WASHINGTON, D.C. — The family of the late President John F. Kennedy can control the access to his autopsy photographs now held by the National Archives, a federal district court in Washington ruled in late February.

The court denied Rockville, Md., photohistorian and author Mark Katz any access to the photographs in connection with a photohistory of the Kennedy assassination which he is writing. Katz has previously published a photographic compendium of Gen. George Armstrong Custer and a biography of a Civil War photographer.

The autopsy photographs landed in the National Archives by a circuitous route. Most were taken by a U.S. Navy photographer at the official autopsy at the national Naval Medical Center in Bethesda and turned over to the Secret Service. In 1965, at the request of Sen. Robert F. Kennedy, the Secret Service gave them to the Kennedy family who in turn donated them to the National Archives, subject to strict constraints on access during the lifetime of the late president’s immediate family, parents and siblings.

In January 1992 Katz tried to see the records, but the National Archives claimed the terms of the gift required it to keep them secret. He sued the agency in April, 1992, arguing that the initial transfer of the records to the Kennedy family violated laws governing maintenance and disposal of federal records. The autopsy photos should always have been agency records, he said, under the control of the government, not the Kennedy family.

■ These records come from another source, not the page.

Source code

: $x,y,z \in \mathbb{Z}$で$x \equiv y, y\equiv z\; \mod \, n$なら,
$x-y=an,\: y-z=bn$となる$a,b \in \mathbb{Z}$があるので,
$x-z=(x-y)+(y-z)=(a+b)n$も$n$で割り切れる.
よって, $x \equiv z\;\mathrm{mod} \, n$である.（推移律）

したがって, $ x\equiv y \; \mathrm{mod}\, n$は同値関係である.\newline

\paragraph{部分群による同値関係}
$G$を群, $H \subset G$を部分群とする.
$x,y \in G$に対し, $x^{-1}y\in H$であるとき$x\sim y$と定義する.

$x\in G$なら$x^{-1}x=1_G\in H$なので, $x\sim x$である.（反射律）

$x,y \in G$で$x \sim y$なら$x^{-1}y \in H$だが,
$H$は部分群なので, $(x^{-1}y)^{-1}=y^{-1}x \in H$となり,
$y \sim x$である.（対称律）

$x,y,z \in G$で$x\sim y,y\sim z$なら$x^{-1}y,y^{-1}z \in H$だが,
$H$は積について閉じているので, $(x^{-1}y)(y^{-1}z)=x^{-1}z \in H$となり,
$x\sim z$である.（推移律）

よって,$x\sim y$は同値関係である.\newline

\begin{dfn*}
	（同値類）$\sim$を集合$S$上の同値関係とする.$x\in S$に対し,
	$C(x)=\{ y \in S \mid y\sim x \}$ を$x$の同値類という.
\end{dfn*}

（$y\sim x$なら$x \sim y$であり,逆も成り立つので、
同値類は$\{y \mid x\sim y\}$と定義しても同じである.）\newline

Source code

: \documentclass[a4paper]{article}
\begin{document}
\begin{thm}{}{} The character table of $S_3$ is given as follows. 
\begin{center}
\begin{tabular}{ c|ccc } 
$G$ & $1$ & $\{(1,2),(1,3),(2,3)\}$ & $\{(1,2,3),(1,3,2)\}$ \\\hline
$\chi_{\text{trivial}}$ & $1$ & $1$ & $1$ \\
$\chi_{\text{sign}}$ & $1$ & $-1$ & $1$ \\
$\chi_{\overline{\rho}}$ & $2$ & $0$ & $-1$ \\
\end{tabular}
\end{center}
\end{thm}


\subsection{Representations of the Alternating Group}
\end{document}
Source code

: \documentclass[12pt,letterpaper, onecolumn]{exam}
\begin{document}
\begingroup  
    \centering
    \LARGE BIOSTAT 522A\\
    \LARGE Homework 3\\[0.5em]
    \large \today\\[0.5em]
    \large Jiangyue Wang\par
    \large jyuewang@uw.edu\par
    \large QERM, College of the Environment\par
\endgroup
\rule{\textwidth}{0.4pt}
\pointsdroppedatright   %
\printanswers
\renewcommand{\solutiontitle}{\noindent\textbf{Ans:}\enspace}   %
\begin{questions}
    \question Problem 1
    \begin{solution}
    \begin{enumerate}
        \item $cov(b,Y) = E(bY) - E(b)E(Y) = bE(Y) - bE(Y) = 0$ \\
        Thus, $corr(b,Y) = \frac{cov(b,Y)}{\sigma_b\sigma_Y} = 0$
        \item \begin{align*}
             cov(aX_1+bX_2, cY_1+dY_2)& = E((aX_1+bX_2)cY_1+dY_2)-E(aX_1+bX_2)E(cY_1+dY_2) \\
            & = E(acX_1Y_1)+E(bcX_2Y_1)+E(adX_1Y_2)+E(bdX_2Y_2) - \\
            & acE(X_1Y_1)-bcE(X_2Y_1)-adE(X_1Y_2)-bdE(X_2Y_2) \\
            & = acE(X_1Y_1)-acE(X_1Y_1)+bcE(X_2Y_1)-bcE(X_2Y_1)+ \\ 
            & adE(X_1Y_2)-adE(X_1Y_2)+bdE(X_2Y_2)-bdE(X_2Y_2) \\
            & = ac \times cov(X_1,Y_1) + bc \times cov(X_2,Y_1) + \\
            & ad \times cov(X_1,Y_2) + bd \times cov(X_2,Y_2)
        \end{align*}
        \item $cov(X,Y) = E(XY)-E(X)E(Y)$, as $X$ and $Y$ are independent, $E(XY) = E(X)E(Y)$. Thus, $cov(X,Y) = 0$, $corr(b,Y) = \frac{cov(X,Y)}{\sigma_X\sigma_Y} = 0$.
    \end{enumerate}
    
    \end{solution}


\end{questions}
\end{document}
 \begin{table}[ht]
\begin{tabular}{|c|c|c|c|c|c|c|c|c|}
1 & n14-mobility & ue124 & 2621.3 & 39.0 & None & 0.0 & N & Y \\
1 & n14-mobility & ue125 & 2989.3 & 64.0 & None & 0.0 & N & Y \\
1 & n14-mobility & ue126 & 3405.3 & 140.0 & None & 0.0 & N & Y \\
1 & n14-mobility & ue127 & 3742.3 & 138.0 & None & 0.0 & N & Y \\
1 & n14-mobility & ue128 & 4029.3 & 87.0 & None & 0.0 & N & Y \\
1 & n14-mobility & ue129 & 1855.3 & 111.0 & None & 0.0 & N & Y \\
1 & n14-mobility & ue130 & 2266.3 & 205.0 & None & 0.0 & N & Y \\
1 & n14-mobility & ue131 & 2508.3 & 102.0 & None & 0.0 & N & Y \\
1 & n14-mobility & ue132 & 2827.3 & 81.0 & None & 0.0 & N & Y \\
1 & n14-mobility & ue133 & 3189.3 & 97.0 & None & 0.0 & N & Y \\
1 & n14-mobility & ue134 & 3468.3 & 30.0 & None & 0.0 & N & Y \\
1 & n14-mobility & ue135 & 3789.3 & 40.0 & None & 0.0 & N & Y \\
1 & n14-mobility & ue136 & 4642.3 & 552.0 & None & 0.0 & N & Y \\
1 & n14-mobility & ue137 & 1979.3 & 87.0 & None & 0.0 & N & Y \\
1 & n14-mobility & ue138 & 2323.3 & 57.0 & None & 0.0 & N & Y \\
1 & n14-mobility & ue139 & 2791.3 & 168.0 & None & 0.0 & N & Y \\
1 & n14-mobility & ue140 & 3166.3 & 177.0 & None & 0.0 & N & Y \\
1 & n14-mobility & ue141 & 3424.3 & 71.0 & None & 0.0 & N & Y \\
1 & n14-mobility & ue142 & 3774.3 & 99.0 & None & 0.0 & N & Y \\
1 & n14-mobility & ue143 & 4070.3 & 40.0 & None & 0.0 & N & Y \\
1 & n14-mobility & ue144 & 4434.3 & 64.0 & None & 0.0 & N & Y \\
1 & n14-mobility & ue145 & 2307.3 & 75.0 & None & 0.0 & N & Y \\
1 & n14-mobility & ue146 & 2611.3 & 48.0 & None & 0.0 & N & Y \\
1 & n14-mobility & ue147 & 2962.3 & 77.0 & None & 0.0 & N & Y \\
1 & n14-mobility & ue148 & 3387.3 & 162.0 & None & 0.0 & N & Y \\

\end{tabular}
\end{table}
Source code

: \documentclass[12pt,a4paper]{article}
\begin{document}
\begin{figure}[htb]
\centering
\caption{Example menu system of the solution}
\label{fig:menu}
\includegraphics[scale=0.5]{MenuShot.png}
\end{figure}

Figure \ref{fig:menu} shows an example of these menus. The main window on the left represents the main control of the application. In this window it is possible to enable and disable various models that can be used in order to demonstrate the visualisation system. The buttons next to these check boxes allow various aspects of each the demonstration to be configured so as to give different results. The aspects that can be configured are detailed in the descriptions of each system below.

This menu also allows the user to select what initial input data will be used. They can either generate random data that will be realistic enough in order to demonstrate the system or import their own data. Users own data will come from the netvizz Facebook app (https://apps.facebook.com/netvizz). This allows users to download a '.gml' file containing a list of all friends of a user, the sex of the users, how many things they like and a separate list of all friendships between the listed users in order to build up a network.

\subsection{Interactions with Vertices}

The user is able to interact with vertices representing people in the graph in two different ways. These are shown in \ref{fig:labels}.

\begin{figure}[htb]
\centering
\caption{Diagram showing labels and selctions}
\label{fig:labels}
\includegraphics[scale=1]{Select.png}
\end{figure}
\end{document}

But the court ruled that, rightly or wrongly, the records left government custody and control when they were turned over to the Kennedys. The FOI Act does not address the recovery of agency records, it said.

The court also said that even if the autopsy photos were agency records, the FOI Act’s privacy exemption (Exemption 6) would protect the Kennedy family from anguish that might be created through release of the records.

(Katz v. National Archives; Counsel: Michael Tankersley, Washington, D.C.)